(Plain-text document sources)
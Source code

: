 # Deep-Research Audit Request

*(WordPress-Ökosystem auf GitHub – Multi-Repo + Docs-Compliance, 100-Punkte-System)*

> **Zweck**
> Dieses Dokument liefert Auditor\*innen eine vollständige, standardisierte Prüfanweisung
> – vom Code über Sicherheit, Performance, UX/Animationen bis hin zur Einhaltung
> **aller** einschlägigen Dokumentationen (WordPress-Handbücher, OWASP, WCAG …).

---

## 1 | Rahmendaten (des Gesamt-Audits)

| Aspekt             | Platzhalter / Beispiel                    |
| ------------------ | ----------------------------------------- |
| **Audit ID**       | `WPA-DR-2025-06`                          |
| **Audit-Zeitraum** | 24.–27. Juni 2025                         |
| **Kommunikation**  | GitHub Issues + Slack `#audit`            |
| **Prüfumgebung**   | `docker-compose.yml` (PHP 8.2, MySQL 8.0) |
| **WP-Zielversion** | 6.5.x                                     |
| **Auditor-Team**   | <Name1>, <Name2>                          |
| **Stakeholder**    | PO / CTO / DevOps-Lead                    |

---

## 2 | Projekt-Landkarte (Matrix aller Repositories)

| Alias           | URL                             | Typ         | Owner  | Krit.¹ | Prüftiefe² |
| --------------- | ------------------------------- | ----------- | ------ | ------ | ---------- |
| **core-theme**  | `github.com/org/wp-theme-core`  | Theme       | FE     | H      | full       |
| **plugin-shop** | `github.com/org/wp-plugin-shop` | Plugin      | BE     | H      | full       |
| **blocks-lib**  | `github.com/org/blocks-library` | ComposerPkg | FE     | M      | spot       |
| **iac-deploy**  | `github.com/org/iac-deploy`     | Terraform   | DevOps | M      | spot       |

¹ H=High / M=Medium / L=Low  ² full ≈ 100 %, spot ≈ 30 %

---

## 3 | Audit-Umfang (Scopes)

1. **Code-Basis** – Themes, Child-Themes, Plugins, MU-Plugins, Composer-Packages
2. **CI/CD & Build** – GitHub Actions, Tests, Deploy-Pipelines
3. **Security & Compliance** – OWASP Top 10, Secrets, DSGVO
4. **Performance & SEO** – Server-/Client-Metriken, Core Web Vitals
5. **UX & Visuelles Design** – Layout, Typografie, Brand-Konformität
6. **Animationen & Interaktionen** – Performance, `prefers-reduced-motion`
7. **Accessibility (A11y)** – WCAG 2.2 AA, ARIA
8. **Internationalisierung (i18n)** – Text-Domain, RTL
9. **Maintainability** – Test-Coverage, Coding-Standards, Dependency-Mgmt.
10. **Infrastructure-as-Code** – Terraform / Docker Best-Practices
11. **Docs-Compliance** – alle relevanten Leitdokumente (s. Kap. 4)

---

Directions for this task: Search the data above for "OWASP" and copy every line where it turns up.

Exercise solution:
> **aller** einschlägigen Dokumentationen (WordPress-Handbücher, OWASP, WCAG …).
3. **Security & Compliance** – OWASP Top 10, Secrets, DSGVO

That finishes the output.